=== Section Start ===

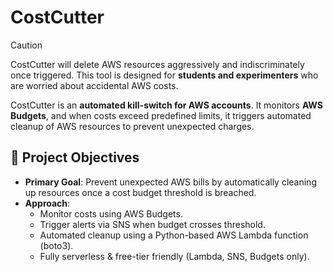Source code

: # CostCutter

> [!CAUTION]
> CostCutter will delete AWS resources aggressively and indiscriminately once triggered.
> This tool is designed for **students and experimenters** who are worried about accidental AWS costs.

CostCutter is an **automated kill-switch for AWS accounts**.
It monitors **AWS Budgets**, and when costs exceed predefined limits, it triggers automated cleanup of AWS resources to prevent unexpected charges.

## 🎯 Project Objectives

- **Primary Goal**: Prevent unexpected AWS bills by automatically cleaning up resources once a cost budget threshold is breached.
- **Approach**:
  - Monitor costs using AWS Budgets.
  - Trigger alerts via SNS when budget crosses threshold.
  - Automated cleanup using a Python-based AWS Lambda function (boto3).
  - Fully serverless & free-tier friendly (Lambda, SNS, Budgets only).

=== Section End ===

#### [DIRECTIONS FOR THIS TASK]
Wherever "costs" occurs in the records above, copy the line it sits in.

#### [OUTPUT]
> This tool is designed for **students and experimenters** who are worried about accidental AWS costs.
It monitors **AWS Budgets**, and when costs exceed predefined limits, it triggers automated cleanup of AWS resources to prevent unexpected charges.
  - Monitor costs using AWS Budgets.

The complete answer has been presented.